• [What the exercise asks] Where a line of the listing below holds "double", add it to the tally; give only the final number.

• [Records to process]
§
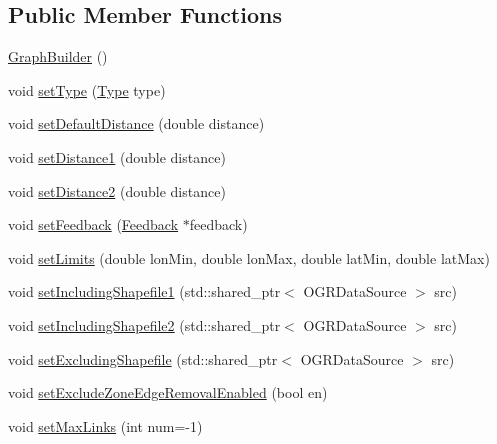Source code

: \subsection*{Public Member Functions}
\begin{DoxyCompactItemize}
\item 
\mbox{\hyperlink{classdeprecated_1_1_graph_builder_a5acd0216d1c0a8818a68dfc2600c8628}{Graph\+Builder}} ()
\item 
void \mbox{\hyperlink{classdeprecated_1_1_graph_builder_a93754d040f1458a5712fffac51c279d0}{set\+Type}} (\mbox{\hyperlink{classdeprecated_1_1_graph_builder_a7f373eeb62c478a200ab1f3cfa4ef6f3}{Type}} type)
\item 
void \mbox{\hyperlink{classdeprecated_1_1_graph_builder_a00af1f2f351b3af8419a860d6c8f6399}{set\+Default\+Distance}} (double distance)
\item 
void \mbox{\hyperlink{classdeprecated_1_1_graph_builder_a92b54a0fa69a560a245255dfd22aaf04}{set\+Distance1}} (double distance)
\item 
void \mbox{\hyperlink{classdeprecated_1_1_graph_builder_a2e80b5f6298dee681a3fe3ecaa863cbb}{set\+Distance2}} (double distance)
\item 
void \mbox{\hyperlink{classdeprecated_1_1_graph_builder_a8744ac11641da820f063152927e99227}{set\+Feedback}} (\mbox{\hyperlink{classdeprecated_1_1_graph_builder_1_1_feedback}{Feedback}} $\ast$feedback)
\item 
void \mbox{\hyperlink{classdeprecated_1_1_graph_builder_a2cf6d3a1f623f8a1d6e6bf9aa805db83}{set\+Limits}} (double lon\+Min, double lon\+Max, double lat\+Min, double lat\+Max)
\item 
void \mbox{\hyperlink{classdeprecated_1_1_graph_builder_a96fe88d3e6ae20f51f824f4ca425b891}{set\+Including\+Shapefile1}} (std\+::shared\+\_\+ptr$<$ O\+G\+R\+Data\+Source $>$ src)
\item 
void \mbox{\hyperlink{classdeprecated_1_1_graph_builder_a110efa0566d9a2fd28405fe620a13453}{set\+Including\+Shapefile2}} (std\+::shared\+\_\+ptr$<$ O\+G\+R\+Data\+Source $>$ src)
\item 
void \mbox{\hyperlink{classdeprecated_1_1_graph_builder_a399b8d6e4fa64f0ece1a1fee7ad7e149}{set\+Excluding\+Shapefile}} (std\+::shared\+\_\+ptr$<$ O\+G\+R\+Data\+Source $>$ src)
\item 
void \mbox{\hyperlink{classdeprecated_1_1_graph_builder_a06827ef513fcd34245d2bd54d58c2cf0}{set\+Exclude\+Zone\+Edge\+Removal\+Enabled}} (bool en)
\item 
void \mbox{\hyperlink{classdeprecated_1_1_graph_builder_a1938adc93ebd5453515cd1b2ac377d72}{set\+Max\+Links}} (int num=-\/1)

\end{DoxyCompactItemize}

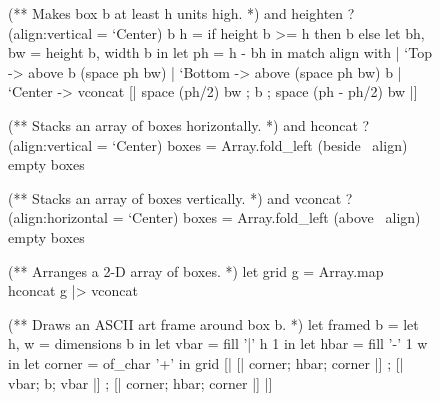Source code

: \documentclass{article}
\begin{document}
\begin{figure}
\begin{code}[ocaml]
(** Makes box b at least h units high. *)
and heighten ?(align:vertical = `Center) b h =\label{ref-heighten}
    if height b >= h then b
    else let bh, bw = height b, width b in
         let ph = h - bh in
         match align with
         | `Top    -> above b (space ph bw)
         | `Bottom -> above (space ph bw) b
         | `Center -> vconcat [| space (ph/2) bw
                               ; b
                               ; space (ph - ph/2) bw |]

(** Stacks an array of boxes horizontally. *)
and hconcat ?(align:vertical = `Center) boxes =\label{ref-hconcat}
    Array.fold_left (beside ~align) empty boxes

(** Stacks an array of boxes vertically. *)
and vconcat ?(align:horizontal = `Center) boxes =\label{ref-vconcat}
    Array.fold_left (above ~align) empty boxes

(** Arranges a 2-D array of boxes. *)
let grid g = Array.map hconcat g |> vconcat\label{ref-grid}

(** Draws an ASCII art frame around box b. *)
let framed b =
    let h, w = dimensions b in
    let vbar = fill '|' h 1 in
    let hbar = fill '-' 1 w in
    let corner = of_char '+' in
    grid [| [| corner; hbar; corner |]
          ; [| vbar;   b;    vbar   |]
          ; [| corner; hbar; corner |] |]
\end{code}
\end{figure}
\end{document}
§
• [Problem solution] 4